Requirement = Transcribe the entries exactly as each line appears.

Dataset records START

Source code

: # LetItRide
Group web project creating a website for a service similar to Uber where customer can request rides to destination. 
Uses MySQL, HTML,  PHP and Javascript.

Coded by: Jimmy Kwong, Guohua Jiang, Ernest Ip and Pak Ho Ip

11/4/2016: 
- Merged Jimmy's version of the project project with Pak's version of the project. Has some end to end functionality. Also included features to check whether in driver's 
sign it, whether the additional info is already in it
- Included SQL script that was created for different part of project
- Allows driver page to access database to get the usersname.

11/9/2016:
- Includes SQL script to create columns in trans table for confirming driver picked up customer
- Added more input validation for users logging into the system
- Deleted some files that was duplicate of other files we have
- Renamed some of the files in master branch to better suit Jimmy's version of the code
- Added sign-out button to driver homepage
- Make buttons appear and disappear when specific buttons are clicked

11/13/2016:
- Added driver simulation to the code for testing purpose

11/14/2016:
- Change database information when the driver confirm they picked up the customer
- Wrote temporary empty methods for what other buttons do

Dataset records END

Solution for this task =
Source code

: # LetItRide
Group web project creating a website for a service similar to Uber where customer can request rides to destination. 
Uses MySQL, HTML,  PHP and Javascript.

Coded by: Jimmy Kwong, Guohua Jiang, Ernest Ip and Pak Ho Ip

11/4/2016: 
- Merged Jimmy's version of the project project with Pak's version of the project. Has some end to end functionality. Also included features to check whether in driver's 
sign it, whether the additional info is already in it
- Included SQL script that was created for different part of project
- Allows driver page to access database to get the usersname.

11/9/2016:
- Includes SQL script to create columns in trans table for confirming driver picked up customer
- Added more input validation for users logging into the system
- Deleted some files that was duplicate of other files we have
- Renamed some of the files in master branch to better suit Jimmy's version of the code
- Added sign-out button to driver homepage
- Make buttons appear and disappear when specific buttons are clicked

11/13/2016:
- Added driver simulation to the code for testing purpose

11/14/2016:
- Change database information when the driver confirm they picked up the customer
- Wrote temporary empty methods for what other buttons do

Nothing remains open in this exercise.